Stored data
*** Begin section ***
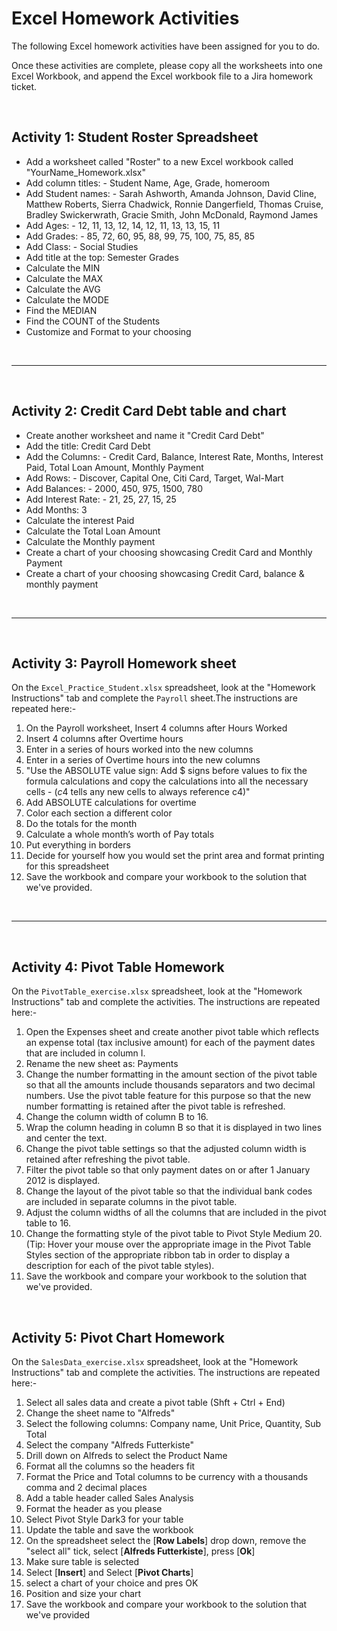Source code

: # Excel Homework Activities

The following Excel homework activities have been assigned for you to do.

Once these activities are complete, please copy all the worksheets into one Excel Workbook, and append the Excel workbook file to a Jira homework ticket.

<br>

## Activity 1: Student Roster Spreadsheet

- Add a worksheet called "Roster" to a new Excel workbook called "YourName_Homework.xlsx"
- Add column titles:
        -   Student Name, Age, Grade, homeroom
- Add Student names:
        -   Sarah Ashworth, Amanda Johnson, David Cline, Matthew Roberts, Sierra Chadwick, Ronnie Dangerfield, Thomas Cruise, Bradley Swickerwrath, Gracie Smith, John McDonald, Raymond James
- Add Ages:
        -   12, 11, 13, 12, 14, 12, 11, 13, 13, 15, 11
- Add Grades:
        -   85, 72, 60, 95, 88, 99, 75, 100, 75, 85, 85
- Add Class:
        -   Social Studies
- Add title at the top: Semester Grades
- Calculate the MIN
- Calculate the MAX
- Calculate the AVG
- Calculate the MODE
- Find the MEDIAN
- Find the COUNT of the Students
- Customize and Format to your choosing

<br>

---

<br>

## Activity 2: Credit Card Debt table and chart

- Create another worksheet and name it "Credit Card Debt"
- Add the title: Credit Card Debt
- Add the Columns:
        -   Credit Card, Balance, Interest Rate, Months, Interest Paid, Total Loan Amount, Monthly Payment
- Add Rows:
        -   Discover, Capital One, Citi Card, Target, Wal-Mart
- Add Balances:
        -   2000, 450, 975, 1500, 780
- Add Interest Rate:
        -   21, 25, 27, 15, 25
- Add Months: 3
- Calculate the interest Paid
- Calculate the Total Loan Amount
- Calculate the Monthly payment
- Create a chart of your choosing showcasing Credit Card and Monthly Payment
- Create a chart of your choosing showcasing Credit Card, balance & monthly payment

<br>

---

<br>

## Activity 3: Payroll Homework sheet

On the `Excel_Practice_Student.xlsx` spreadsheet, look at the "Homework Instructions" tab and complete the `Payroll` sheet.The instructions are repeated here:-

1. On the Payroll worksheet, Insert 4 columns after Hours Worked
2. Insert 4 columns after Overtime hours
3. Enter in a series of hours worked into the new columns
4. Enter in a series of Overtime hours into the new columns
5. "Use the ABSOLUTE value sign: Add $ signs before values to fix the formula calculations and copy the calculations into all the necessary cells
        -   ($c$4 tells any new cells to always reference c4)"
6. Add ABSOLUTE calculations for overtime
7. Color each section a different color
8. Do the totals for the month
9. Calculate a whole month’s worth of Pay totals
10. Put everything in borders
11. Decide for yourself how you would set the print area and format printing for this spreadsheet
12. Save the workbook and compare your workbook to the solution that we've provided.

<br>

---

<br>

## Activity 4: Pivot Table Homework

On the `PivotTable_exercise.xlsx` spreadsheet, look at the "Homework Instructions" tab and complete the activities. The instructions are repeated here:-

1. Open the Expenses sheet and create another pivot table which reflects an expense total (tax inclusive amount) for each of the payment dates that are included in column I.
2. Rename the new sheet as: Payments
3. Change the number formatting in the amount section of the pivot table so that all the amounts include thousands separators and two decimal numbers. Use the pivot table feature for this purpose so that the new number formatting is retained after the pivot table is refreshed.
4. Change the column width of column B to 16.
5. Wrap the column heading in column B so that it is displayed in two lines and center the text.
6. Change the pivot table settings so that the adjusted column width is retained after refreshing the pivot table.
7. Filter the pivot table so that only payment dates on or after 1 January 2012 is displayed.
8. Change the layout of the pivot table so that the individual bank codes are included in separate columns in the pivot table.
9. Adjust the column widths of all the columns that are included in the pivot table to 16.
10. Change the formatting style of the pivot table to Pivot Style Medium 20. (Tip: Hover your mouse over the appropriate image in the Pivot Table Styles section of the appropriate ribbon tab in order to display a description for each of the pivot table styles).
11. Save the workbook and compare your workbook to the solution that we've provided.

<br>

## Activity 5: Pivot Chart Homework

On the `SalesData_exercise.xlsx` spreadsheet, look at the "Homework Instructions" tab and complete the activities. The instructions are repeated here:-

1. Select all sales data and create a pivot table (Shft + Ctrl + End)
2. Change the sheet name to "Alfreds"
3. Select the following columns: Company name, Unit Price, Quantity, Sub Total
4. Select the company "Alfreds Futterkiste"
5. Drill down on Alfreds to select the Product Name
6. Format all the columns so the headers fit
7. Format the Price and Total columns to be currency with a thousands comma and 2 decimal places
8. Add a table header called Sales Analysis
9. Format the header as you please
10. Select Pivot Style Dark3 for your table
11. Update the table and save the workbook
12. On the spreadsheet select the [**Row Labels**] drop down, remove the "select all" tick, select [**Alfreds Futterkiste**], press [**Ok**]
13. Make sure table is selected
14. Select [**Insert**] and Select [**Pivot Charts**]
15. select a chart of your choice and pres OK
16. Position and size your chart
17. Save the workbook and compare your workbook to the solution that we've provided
*** End section ***
Each of the entries above must be copied exactly, but the pictures stay out.

__Problem solution__.
Source code

: # Excel Homework Activities

The following Excel homework activities have been assigned for you to do.

Once these activities are complete, please copy all the worksheets into one Excel Workbook, and append the Excel workbook file to a Jira homework ticket.

<br>

## Activity 1: Student Roster Spreadsheet

- Add a worksheet called "Roster" to a new Excel workbook called "YourName_Homework.xlsx"
- Add column titles:
        -   Student Name, Age, Grade, homeroom
- Add Student names:
        -   Sarah Ashworth, Amanda Johnson, David Cline, Matthew Roberts, Sierra Chadwick, Ronnie Dangerfield, Thomas Cruise, Bradley Swickerwrath, Gracie Smith, John McDonald, Raymond James
- Add Ages:
        -   12, 11, 13, 12, 14, 12, 11, 13, 13, 15, 11
- Add Grades:
        -   85, 72, 60, 95, 88, 99, 75, 100, 75, 85, 85
- Add Class:
        -   Social Studies
- Add title at the top: Semester Grades
- Calculate the MIN
- Calculate the MAX
- Calculate the AVG
- Calculate the MODE
- Find the MEDIAN
- Find the COUNT of the Students
- Customize and Format to your choosing

<br>

---

<br>

## Activity 2: Credit Card Debt table and chart

- Create another worksheet and name it "Credit Card Debt"
- Add the title: Credit Card Debt
- Add the Columns:
        -   Credit Card, Balance, Interest Rate, Months, Interest Paid, Total Loan Amount, Monthly Payment
- Add Rows:
        -   Discover, Capital One, Citi Card, Target, Wal-Mart
- Add Balances:
        -   2000, 450, 975, 1500, 780
- Add Interest Rate:
        -   21, 25, 27, 15, 25
- Add Months: 3
- Calculate the interest Paid
- Calculate the Total Loan Amount
- Calculate the Monthly payment
- Create a chart of your choosing showcasing Credit Card and Monthly Payment
- Create a chart of your choosing showcasing Credit Card, balance & monthly payment

<br>

---

<br>

## Activity 3: Payroll Homework sheet

On the `Excel_Practice_Student.xlsx` spreadsheet, look at the "Homework Instructions" tab and complete the `Payroll` sheet.The instructions are repeated here:-

1. On the Payroll worksheet, Insert 4 columns after Hours Worked
2. Insert 4 columns after Overtime hours
3. Enter in a series of hours worked into the new columns
4. Enter in a series of Overtime hours into the new columns
5. "Use the ABSOLUTE value sign: Add $ signs before values to fix the formula calculations and copy the calculations into all the necessary cells
        -   ($c$4 tells any new cells to always reference c4)"
6. Add ABSOLUTE calculations for overtime
7. Color each section a different color
8. Do the totals for the month
9. Calculate a whole month’s worth of Pay totals
10. Put everything in borders
11. Decide for yourself how you would set the print area and format printing for this spreadsheet
12. Save the workbook and compare your workbook to the solution that we've provided.

<br>

---

<br>

## Activity 4: Pivot Table Homework

On the `PivotTable_exercise.xlsx` spreadsheet, look at the "Homework Instructions" tab and complete the activities. The instructions are repeated here:-

1. Open the Expenses sheet and create another pivot table which reflects an expense total (tax inclusive amount) for each of the payment dates that are included in column I.
2. Rename the new sheet as: Payments
3. Change the number formatting in the amount section of the pivot table so that all the amounts include thousands separators and two decimal numbers. Use the pivot table feature for this purpose so that the new number formatting is retained after the pivot table is refreshed.
4. Change the column width of column B to 16.
5. Wrap the column heading in column B so that it is displayed in two lines and center the text.
6. Change the pivot table settings so that the adjusted column width is retained after refreshing the pivot table.
7. Filter the pivot table so that only payment dates on or after 1 January 2012 is displayed.
8. Change the layout of the pivot table so that the individual bank codes are included in separate columns in the pivot table.
9. Adjust the column widths of all the columns that are included in the pivot table to 16.
10. Change the formatting style of the pivot table to Pivot Style Medium 20. (Tip: Hover your mouse over the appropriate image in the Pivot Table Styles section of the appropriate ribbon tab in order to display a description for each of the pivot table styles).
11. Save the workbook and compare your workbook to the solution that we've provided.

<br>

## Activity 5: Pivot Chart Homework

On the `SalesData_exercise.xlsx` spreadsheet, look at the "Homework Instructions" tab and complete the activities. The instructions are repeated here:-

1. Select all sales data and create a pivot table (Shft + Ctrl + End)
2. Change the sheet name to "Alfreds"
3. Select the following columns: Company name, Unit Price, Quantity, Sub Total
4. Select the company "Alfreds Futterkiste"
5. Drill down on Alfreds to select the Product Name
6. Format all the columns so the headers fit
7. Format the Price and Total columns to be currency with a thousands comma and 2 decimal places
8. Add a table header called Sales Analysis
9. Format the header as you please
10. Select Pivot Style Dark3 for your table
11. Update the table and save the workbook
12. On the spreadsheet select the [**Row Labels**] drop down, remove the "select all" tick, select [**Alfreds Futterkiste**], press [**Ok**]
13. Make sure table is selected
14. Select [**Insert**] and Select [**Pivot Charts**]
15. select a chart of your choice and pres OK
16. Position and size your chart
17. Save the workbook and compare your workbook to the solution that we've provided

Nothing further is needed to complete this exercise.